Latar Belakang Konflik Internal
Ketua Umum PBB, Gugum Ridho Putra, menjelaskan bahwa langkah hukum ini dilatarbelakangi dinamika internal yang terjadi di tubuh partai. Pihaknya telah mengajukan perubahan susunan kepengurusan ke Kementerian Hukum pada 9 Maret 2026, namun kemudian muncul kubu lain yang mengklaim hasil Musyawarah Dewan Partai dan juga mengajukan permohonan pengesahan.
"Secara hukum publik mestinya yang mengajukan lebih dulu itu diberikan hak prioritas," tegas Gugum di gedung Mahkamah Konstitusi Republik Indonesia, Jakarta Pusat, Senin (20/4/2026). Ia menegaskan bahwa kepengurusan hasil Muktamar VI Bali merupakan produk sah karena dihasilkan dari forum tertinggi partai.
Permintaan Pembatasan Kewenangan
Dalam permohonannya, PBB meminta agar kewenangan Menteri Hukum dalam mengesahkan kepengurusan partai dibatasi secara signifikan. Gugum menilai kewenangan tersebut memiliki potensi besar untuk disalahgunakan.
"Kewenangan pengesahan itu sangat besar potensinya disalahgunakan, bisa untuk penyingkiran politik, pembelahan partai, bahkan pembegalan partai politik," papar Gugum dengan nada serius.
Partai Bulan Bintang mengusulkan agar peran Menteri Hukum diubah hanya sebatas mencatat perubahan kepengurusan, bukan menentukan keabsahannya. Nantinya, surat keputusan pengesahan diusulkan diganti menjadi surat keterangan tercatat.
Mekanisme Penyelesaian Sengketa
Gugum juga mengusulkan adanya mekanisme masa sanggah terbuka setelah pencatatan dilakukan. Jika masih terjadi sengketa, maka penyelesaiannya dibawa langsung ke Mahkamah Konstitusi.

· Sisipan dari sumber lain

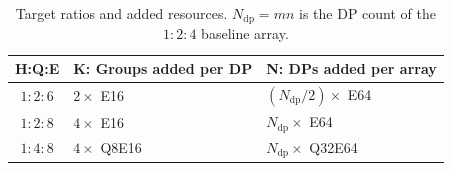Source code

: \begin{table}[t]
\centering
\caption{Target ratios and added resources. $N_{\mathrm{dp}}=mn$ is the DP count of the $1:2:4$ baseline array.}
\label{tab:brick_compositions}
\begingroup\footnotesize\setlength{\tabcolsep}{3pt}
\begin{tabular*}{\columnwidth}{@{\extracolsep{\fill}}cll@{}}\toprule
H:Q:E & K: Groups added per DP & N: DPs added per array \\\midrule
$1:2:6$ & $2\times$ E16 & $(N_{\mathrm{dp}}/2)\times$ E64 \\
$1:2:8$ & $4\times$ E16 & $N_{\mathrm{dp}}\times$ E64 \\
$1:4:8$ & $4\times$ Q8E16 & $N_{\mathrm{dp}}\times$ Q32E64 \\
\bottomrule
\end{tabular*}\endgroup
\end{table}
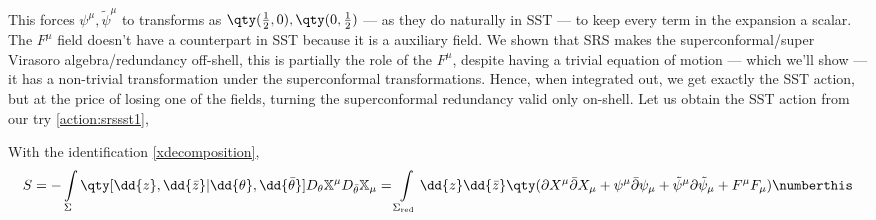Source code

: This forces $\psi^\mu,{\tilde\psi}^\mu$ to transforms as $\qty(\frac12,0),\qty(0,\frac12)$ --- as they do naturally in SST --- to keep every term in the expansion a scalar. 
The $F^\mu$ field doesn't have a counterpart in SST because it is a auxiliary field. We shown that SRS makes the superconformal/super Virasoro 
algebra/redundancy off-shell, this is partially the role of the $F^\mu$, despite having a trivial equation of motion --- which we'll show --- 
it has a non-trivial transformation under the superconformal transformations. Hence, when integrated out, we get exactly the SST action, but at 
the price of losing one of the fields, turning the superconformal redundancy valid only on-shell. Let us obtain the SST action from our 
try \eqref{action:srssst1},
\begin{lemma}
    With the identification \eqref{xdecomposition},
    \[S=-\int\limits_\Sigma\qty[\dd{z},\dd{\bar z}|\dd{\theta},\dd{\bar\theta}]D_\theta \mathbb X^\mu D_{\bar\theta}\mathbb X_\mu=\int\limits_{\Sigma_{\textnormal{red}}}\dd{z}\dd{\bar z}\qty(\partial X^\mu\bar\partial X_\mu+\psi^\mu\bar\partial\psi_\mu+{\tilde\psi}^\mu\partial{\tilde\psi}_\mu+F^\mu F_\mu)\numberthis\label{action:sst3}\]
\end{lemma}

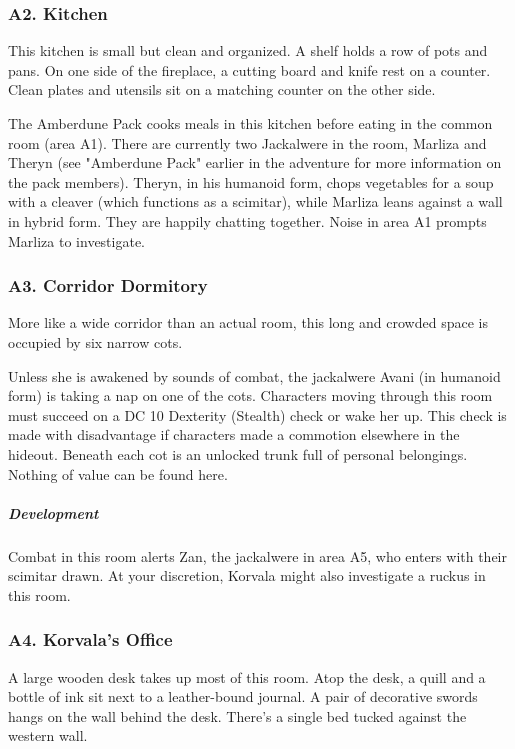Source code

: \documentclass[10pt,a4paper,twoside,bg=print,twocolumn,openany,nodeprecatedcode]{dndbook}
\begin{document}
\subsubsection{A2. Kitchen}
\begin{DndReadAloud}{}
This kitchen is small but clean and organized. A shelf holds a row of pots and pans. On one side of the fireplace, a cutting board and knife rest on a counter. Clean plates and utensils sit on a matching counter on the other side. 

\end{DndReadAloud}

The Amberdune Pack cooks meals in this kitchen before eating in the common room (area A1). There are currently two Jackalwere in the room, Marliza and Theryn (see "Amberdune Pack" earlier in the adventure for more information on the pack members). Theryn, in his humanoid form, chops vegetables for a soup with a cleaver (which functions as a scimitar), while Marliza leans against a wall in hybrid form. They are happily chatting together. Noise in area A1 prompts Marliza to investigate.

\subsubsection{A3. Corridor Dormitory}
\begin{DndReadAloud}{}
More like a wide corridor than an actual room, this long and crowded space is occupied by six narrow cots. 

\end{DndReadAloud}

Unless she is awakened by sounds of combat, the jackalwere Avani (in humanoid form) is taking a nap on one of the cots. Characters moving through this room must succeed on a DC 10 Dexterity (Stealth) check or wake her up. This check is made with disadvantage if characters made a commotion elsewhere in the hideout. Beneath each cot is an unlocked trunk full of personal belongings. Nothing of value can be found here.

\subparagraph{Development}
Combat in this room alerts Zan, the jackalwere in area A5, who enters with their scimitar drawn. At your discretion, Korvala might also investigate a ruckus in this room.

\subsubsection{A4. Korvala's Office}
\begin{DndReadAloud}{}
A large wooden desk takes up most of this room. Atop the desk, a quill and a bottle of ink sit next to a leather-bound journal. A pair of decorative swords hangs on the wall behind the desk. There's a single bed tucked against the western wall. 

\end{DndReadAloud}
\end{document}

"Mahkamah Konstitusi putusannya final dan mengikat, serta dilakukan secara terbuka," ungkapnya dengan penuh keyakinan.
Selain itu, PBB meminta MK menegaskan bahwa Mahkamah Partai tidak efektif dalam menyelesaikan sengketa dualisme kepengurusan. Berbagai kasus yang terjadi menunjukkan lembaga internal partai ini tidak mampu menyelesaikan konflik secara tuntas.

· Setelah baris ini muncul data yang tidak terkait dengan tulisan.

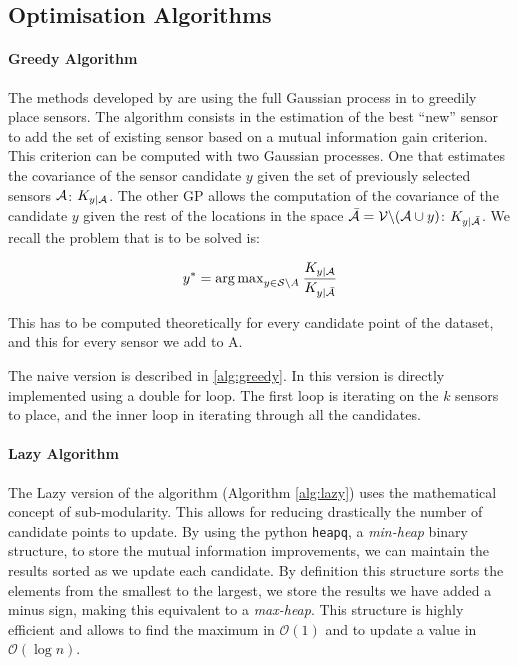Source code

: \subsection{Optimisation Algorithms}

\paragraph{Greedy Algorithm}

The methods developed by \citet{krause_near-optimal_2008} are using the full Gaussian process in to greedily place sensors. The algorithm consists in the estimation of the best “new” sensor to add the set of existing sensor based on a mutual information gain criterion. This criterion can be computed with two Gaussian processes. One that estimates the covariance of the sensor candidate $y$ given the set of previously selected sensors $\mathcal{A}$: $K_{y | \mathcal{A}}$. The other GP allows the computation of the covariance of the candidate $y$ given the rest of the locations in the space $\bar{\mathcal{A}} = \mathcal{V} \backslash ( \mathcal{A} \cup y )$: $K_{y | \bar{\mathcal{A}}}$. We recall the problem that is to be solved is:

\begin{equation}
    y^* = {\arg \max}_{y \in \mathcal{S} \backslash A } \: \frac{K_{y | \mathcal{A}}}{K_{y | \bar{\mathcal{A}}}}
\end{equation}

This has to be computed theoretically for every candidate point of the dataset, and this for every sensor we add to A. 

The naive version is described in \ref{alg:greedy}. In this version is directly implemented using a double for loop. The first loop is iterating on the $k$ sensors to place, and the inner loop in iterating through all the candidates. 

\paragraph{Lazy Algorithm}

The Lazy version of the algorithm (Algorithm \ref{alg:lazy}) uses the mathematical concept of sub-modularity. This allows for reducing drastically the number of candidate points to update. By using the python \texttt{heapq}, a \textit{min-heap} binary structure, to store the mutual information improvements, we can maintain the results sorted as we update each candidate. By definition this structure sorts the elements from the smallest to the largest, we store the results we have added a minus sign, making this equivalent to a \textit{max-heap}. This structure is highly efficient and allows to find the maximum in $\mathcal{O}(1)$ and to update a value in $\mathcal{O}(\log n)$.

Contoh Kasus Konflik Parpol
Gugum memberikan contoh sejumlah konflik internal partai yang berujung sengketa panjang, seperti yang terjadi di:
- Partai Golkar
- Partai Persatuan Pembangunan
- Partai Hanura
- Partai Berkarya
"Dari Golkar sampai Berkarya dan sekarang PBB, tidak ada yang selesai di Mahkamah Partai," imbuhnya dengan nada prihatin.
Permintaan Klarifikasi SK
Gugum mengungkapkan bahwa pihaknya mendengar kabar Menteri Hukum telah menerbitkan surat keputusan pengesahan kepada kubu Musyawarah Dewan Partai. Namun hingga saat ini, tidak ada bukti fisik yang ditunjukkan oleh kedua belah pihak.
"Baik dari pihak Menteri maupun kubu tersebut tidak pernah menunjukkan SK pengesahan itu. Kami juga sudah meminta klarifikasi secara resmi, tapi tidak ada respons," ujarnya dengan ekspresi kecewa.

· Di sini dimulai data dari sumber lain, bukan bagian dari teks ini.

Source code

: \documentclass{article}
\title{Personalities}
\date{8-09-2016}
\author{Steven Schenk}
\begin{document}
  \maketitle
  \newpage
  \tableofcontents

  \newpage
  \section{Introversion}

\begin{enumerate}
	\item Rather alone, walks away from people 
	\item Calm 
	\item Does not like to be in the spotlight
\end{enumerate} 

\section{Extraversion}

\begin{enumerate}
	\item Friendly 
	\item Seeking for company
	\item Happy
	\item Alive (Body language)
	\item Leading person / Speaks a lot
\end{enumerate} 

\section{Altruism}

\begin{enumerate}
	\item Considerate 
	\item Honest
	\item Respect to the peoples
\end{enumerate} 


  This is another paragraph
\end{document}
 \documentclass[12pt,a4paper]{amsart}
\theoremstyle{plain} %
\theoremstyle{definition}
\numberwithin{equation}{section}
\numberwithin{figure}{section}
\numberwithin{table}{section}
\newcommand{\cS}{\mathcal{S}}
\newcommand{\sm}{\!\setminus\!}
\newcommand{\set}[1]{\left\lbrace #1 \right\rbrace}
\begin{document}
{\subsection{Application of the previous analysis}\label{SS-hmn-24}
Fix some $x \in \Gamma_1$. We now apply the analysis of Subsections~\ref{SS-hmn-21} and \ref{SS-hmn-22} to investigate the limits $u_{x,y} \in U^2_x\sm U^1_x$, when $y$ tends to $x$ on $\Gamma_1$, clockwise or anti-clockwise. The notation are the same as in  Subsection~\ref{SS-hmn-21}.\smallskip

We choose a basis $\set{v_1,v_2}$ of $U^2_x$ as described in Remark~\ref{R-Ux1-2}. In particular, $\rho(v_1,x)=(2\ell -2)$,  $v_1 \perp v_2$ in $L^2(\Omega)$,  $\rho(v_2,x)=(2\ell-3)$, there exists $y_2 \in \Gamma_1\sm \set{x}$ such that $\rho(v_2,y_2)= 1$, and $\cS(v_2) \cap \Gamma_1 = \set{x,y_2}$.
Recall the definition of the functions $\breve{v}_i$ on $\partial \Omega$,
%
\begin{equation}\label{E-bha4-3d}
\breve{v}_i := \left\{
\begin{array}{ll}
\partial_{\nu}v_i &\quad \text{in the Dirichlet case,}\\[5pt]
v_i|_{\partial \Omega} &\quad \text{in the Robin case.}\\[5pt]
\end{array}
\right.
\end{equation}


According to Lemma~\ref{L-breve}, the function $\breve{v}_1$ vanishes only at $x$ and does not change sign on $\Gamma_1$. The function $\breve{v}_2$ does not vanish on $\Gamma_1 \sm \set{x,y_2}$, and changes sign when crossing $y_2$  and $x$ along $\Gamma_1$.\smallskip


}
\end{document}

Partai Bulan Bintang menguji Undang-Undang Nomor 2 Tahun 2008 tentang Partai Politik beserta perubahannya dalam UU Nomor 2 Tahun 2011 melalui gugatan ini. Mereka berharap Mahkamah Konstitusi dapat memberikan keputusan yang membatasi kewenangan eksekutif dalam urusan internal partai politik.